# TASK TO CARRY OUT
Below are records to be copied exactly; their pictures are to be omitted.

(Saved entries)
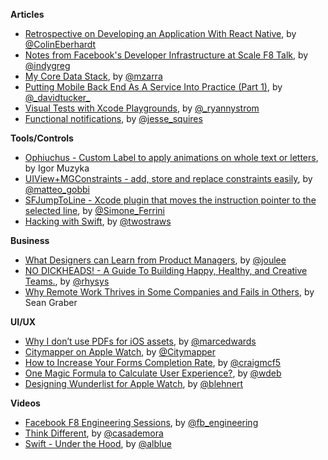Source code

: 
**Articles**

* [Retrospective on Developing an Application With React Native](http://blog.scottlogic.com/2015/03/26/react-native-retrospective.html), by [@ColinEberhardt](https://twitter.com/ColinEberhardt)
* [Notes from Facebook's Developer Infrastructure at Scale F8 Talk](http://gregoryszorc.com/blog/2015/03/28/notes-from-facebook%27s-developer-infrastructure-at-scale-f8-talk/), by [@indygreg](https://twitter.com/indygreg)
* [My Core Data Stack](http://martiancraft.com/blog/2015/03/core-data-stack/), by [@mzarra](https://twitter.com/mzarra)
* [Putting Mobile Back End As A Service Into Practice (Part 1)](http://www.smashingmagazine.com/2015/03/30/mobile-backend-service-practice-part1/), by [@_davidtucker\_](https://twitter.com/_davidtucker_)
* [Visual Tests with Xcode Playgrounds](http://whoisryannystrom.com/2015/03/30/Visual-Playground-Unit-Tests/), by [@_ryannystrom](https://twitter.com/_ryannystrom)
* [Functional notifications](http://www.jessesquires.com/functional-notifications/), by [@jesse_squires](https://twitter.com/jesse_squires)

**Tools/Controls**

* [Ophiuchus - Custom Label to apply animations on whole text or letters](https://github.com/Yalantis/Preloader.Ophiuchus), by Igor Muzyka
* [UIView+MGConstraints - add, store and replace constraints easily](https://github.com/matteogobbi/UIView-MGConstraints), by [@matteo_gobbi](https://twitter.com/matteo_gobbi)
* [SFJumpToLine - Xcode plugin that moves the instruction pointer to the selected line](https://github.com/sferrini/SFJumpToLine), by [@Simone_Ferrini](https://twitter.com/Simone_Ferrini)
* [Hacking with Swift](http://www.hackingwithswift.com/), by [@twostraws](https://twitter.com/twostraws)

**Business**

* [What Designers can Learn from Product Managers](https://medium.com/@joulee/what-designers-can-learn-from-pms-3aa285f511bc), by [@joulee](https://twitter.com/joulee)
* [NO DICKHEADS! - A Guide To Building Happy, Healthy, and Creative Teams.](https://medium.com/@rhysys/no-dickheads-a-guide-to-building-happy-healthy-and-creative-teams-7e9b049fc57d), by [@rhysys](https://twitter.com/rhysys)
* [Why Remote Work Thrives in Some Companies and Fails in Others](https://hbr.org/2015/03/why-remote-work-thrives-in-some-companies-and-fails-in-others), by Sean Graber

**UI/UX**

* [Why I don’t use PDFs for iOS assets](http://bjango.com/articles/idontusepdfs/), by [@marcedwards](https://twitter.com/marcedwards)
* [Citymapper on Apple Watch](https://medium.com/@Citymapper/citymapper-on-apple-watch-843c3e757f58), by [@Citymapper](https://twitter.com/Citymapper)
* [How to Increase Your Forms Completion Rate](http://usabilityhour.com/better-forms/), by [@craigmcf5](https://twitter.com/craigmcf5)
* [One Magic Formula to Calculate User Experience?](http://journal.gibbon.co/one-magic-formula-to-calculate-user-experience), by [@wdeb](https://twitter.com/wdeb)
* [Designing Wunderlist for Apple Watch](https://www.wunderlist.com/blog/designing-wunderlist-for-apple-watch-from-benedikt-lehnert/), by [@blehnert](https://twitter.com/blehnert)

**Videos**

* [Facebook F8 Engineering Sessions](https://www.youtube.com/playlist?list=PLb0IAmt7-GS1_7FcSupSJoUe21tF12eu8), by [@fb_engineering](https://twitter.com/fb_engineering)
* [Think Different](http://realm.io/news/saul-mora-think-different/), by [@casademora](https://twitter.com/casademora)
* [Swift - Under the Hood](http://www.infoq.com/presentations/swift-llvm), by [@alblue](https://twitter.com/alblue)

# ANSWER TO THIS EXERCISE
Source code

: 
**Articles**

* [Retrospective on Developing an Application With React Native](http://blog.scottlogic.com/2015/03/26/react-native-retrospective.html), by [@ColinEberhardt](https://twitter.com/ColinEberhardt)
* [Notes from Facebook's Developer Infrastructure at Scale F8 Talk](http://gregoryszorc.com/blog/2015/03/28/notes-from-facebook%27s-developer-infrastructure-at-scale-f8-talk/), by [@indygreg](https://twitter.com/indygreg)
* [My Core Data Stack](http://martiancraft.com/blog/2015/03/core-data-stack/), by [@mzarra](https://twitter.com/mzarra)
* [Putting Mobile Back End As A Service Into Practice (Part 1)](http://www.smashingmagazine.com/2015/03/30/mobile-backend-service-practice-part1/), by [@_davidtucker\_](https://twitter.com/_davidtucker_)
* [Visual Tests with Xcode Playgrounds](http://whoisryannystrom.com/2015/03/30/Visual-Playground-Unit-Tests/), by [@_ryannystrom](https://twitter.com/_ryannystrom)
* [Functional notifications](http://www.jessesquires.com/functional-notifications/), by [@jesse_squires](https://twitter.com/jesse_squires)

**Tools/Controls**

* [Ophiuchus - Custom Label to apply animations on whole text or letters](https://github.com/Yalantis/Preloader.Ophiuchus), by Igor Muzyka
* [UIView+MGConstraints - add, store and replace constraints easily](https://github.com/matteogobbi/UIView-MGConstraints), by [@matteo_gobbi](https://twitter.com/matteo_gobbi)
* [SFJumpToLine - Xcode plugin that moves the instruction pointer to the selected line](https://github.com/sferrini/SFJumpToLine), by [@Simone_Ferrini](https://twitter.com/Simone_Ferrini)
* [Hacking with Swift](http://www.hackingwithswift.com/), by [@twostraws](https://twitter.com/twostraws)

**Business**

* [What Designers can Learn from Product Managers](https://medium.com/@joulee/what-designers-can-learn-from-pms-3aa285f511bc), by [@joulee](https://twitter.com/joulee)
* [NO DICKHEADS! - A Guide To Building Happy, Healthy, and Creative Teams.](https://medium.com/@rhysys/no-dickheads-a-guide-to-building-happy-healthy-and-creative-teams-7e9b049fc57d), by [@rhysys](https://twitter.com/rhysys)
* [Why Remote Work Thrives in Some Companies and Fails in Others](https://hbr.org/2015/03/why-remote-work-thrives-in-some-companies-and-fails-in-others), by Sean Graber

**UI/UX**

* [Why I don’t use PDFs for iOS assets](http://bjango.com/articles/idontusepdfs/), by [@marcedwards](https://twitter.com/marcedwards)
* [Citymapper on Apple Watch](https://medium.com/@Citymapper/citymapper-on-apple-watch-843c3e757f58), by [@Citymapper](https://twitter.com/Citymapper)
* [How to Increase Your Forms Completion Rate](http://usabilityhour.com/better-forms/), by [@craigmcf5](https://twitter.com/craigmcf5)
* [One Magic Formula to Calculate User Experience?](http://journal.gibbon.co/one-magic-formula-to-calculate-user-experience), by [@wdeb](https://twitter.com/wdeb)
* [Designing Wunderlist for Apple Watch](https://www.wunderlist.com/blog/designing-wunderlist-for-apple-watch-from-benedikt-lehnert/), by [@blehnert](https://twitter.com/blehnert)

**Videos**

* [Facebook F8 Engineering Sessions](https://www.youtube.com/playlist?list=PLb0IAmt7-GS1_7FcSupSJoUe21tF12eu8), by [@fb_engineering](https://twitter.com/fb_engineering)
* [Think Different](http://realm.io/news/saul-mora-think-different/), by [@casademora](https://twitter.com/casademora)
* [Swift - Under the Hood](http://www.infoq.com/presentations/swift-llvm), by [@alblue](https://twitter.com/alblue)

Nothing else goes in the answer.